# Task:
Tell how many lines in the data below include the word "otherlanguage". The answer is the number only.
Start of Provided data
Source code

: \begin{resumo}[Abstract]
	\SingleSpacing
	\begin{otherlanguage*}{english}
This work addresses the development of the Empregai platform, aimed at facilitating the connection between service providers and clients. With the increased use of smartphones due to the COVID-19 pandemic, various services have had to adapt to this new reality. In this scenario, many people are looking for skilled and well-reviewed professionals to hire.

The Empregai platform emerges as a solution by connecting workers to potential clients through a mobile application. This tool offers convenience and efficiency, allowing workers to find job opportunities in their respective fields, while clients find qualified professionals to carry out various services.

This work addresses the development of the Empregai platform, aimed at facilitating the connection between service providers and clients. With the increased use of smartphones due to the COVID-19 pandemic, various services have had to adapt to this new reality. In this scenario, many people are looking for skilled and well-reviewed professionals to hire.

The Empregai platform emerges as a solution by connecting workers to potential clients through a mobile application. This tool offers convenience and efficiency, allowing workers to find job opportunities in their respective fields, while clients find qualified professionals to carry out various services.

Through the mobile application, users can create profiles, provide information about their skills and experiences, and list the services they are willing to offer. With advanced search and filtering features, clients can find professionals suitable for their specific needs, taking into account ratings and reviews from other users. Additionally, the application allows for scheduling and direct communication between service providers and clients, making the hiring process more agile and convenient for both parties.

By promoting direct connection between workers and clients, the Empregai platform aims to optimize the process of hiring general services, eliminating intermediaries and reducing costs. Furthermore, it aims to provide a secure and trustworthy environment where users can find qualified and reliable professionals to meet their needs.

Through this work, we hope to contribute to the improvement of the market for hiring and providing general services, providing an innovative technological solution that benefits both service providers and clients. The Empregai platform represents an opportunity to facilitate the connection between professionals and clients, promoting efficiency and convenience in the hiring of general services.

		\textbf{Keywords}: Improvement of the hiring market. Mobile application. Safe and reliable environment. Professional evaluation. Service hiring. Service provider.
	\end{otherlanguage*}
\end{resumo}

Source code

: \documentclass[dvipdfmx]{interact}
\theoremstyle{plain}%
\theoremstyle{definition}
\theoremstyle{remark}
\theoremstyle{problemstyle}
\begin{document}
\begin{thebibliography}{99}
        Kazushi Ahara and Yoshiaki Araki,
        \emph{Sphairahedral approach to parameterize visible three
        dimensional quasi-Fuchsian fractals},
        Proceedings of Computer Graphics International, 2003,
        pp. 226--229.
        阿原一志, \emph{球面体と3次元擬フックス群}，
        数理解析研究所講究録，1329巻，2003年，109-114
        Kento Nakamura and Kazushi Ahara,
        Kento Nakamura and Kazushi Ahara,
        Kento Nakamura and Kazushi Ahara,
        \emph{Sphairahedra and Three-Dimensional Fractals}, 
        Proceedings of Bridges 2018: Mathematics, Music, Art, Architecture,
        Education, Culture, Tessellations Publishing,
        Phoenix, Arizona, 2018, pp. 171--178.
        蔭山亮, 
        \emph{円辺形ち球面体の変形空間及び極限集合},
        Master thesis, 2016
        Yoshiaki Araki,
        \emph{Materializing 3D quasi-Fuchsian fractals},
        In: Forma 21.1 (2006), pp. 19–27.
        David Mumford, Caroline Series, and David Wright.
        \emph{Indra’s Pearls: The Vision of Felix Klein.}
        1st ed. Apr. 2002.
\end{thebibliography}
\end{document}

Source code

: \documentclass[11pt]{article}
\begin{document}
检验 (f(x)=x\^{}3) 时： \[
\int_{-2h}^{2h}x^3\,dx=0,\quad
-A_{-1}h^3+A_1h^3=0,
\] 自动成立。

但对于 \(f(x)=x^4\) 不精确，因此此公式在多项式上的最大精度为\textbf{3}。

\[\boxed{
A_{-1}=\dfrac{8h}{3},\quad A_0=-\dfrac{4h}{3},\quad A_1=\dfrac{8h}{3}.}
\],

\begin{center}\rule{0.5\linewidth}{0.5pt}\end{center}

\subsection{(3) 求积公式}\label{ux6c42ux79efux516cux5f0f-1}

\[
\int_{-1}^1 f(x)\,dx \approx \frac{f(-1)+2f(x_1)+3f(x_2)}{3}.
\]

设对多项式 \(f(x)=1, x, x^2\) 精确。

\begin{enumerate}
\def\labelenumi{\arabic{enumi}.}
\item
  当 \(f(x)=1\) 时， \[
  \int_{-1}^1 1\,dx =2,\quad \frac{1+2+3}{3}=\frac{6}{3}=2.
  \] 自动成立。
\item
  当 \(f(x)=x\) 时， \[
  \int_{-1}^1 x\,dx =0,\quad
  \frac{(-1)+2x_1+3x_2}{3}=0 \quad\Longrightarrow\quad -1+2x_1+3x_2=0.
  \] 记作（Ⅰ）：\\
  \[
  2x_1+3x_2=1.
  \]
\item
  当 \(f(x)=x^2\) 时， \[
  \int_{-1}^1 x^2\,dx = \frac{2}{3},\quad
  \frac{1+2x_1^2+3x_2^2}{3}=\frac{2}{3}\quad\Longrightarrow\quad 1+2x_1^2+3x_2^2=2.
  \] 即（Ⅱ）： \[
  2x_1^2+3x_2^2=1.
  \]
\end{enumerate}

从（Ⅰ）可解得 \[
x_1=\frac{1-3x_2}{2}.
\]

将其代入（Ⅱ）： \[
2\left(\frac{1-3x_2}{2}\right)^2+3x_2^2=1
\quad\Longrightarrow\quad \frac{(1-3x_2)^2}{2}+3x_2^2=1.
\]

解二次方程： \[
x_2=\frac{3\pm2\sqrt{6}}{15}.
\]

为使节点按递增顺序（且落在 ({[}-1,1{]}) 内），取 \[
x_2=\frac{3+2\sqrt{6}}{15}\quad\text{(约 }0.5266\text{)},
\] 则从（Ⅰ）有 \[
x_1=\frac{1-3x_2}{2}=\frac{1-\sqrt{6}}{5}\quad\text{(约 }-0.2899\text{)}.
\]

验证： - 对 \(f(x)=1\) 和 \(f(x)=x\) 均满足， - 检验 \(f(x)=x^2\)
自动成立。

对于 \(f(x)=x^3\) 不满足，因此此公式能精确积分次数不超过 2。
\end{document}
End of Provided data
# Task output:
2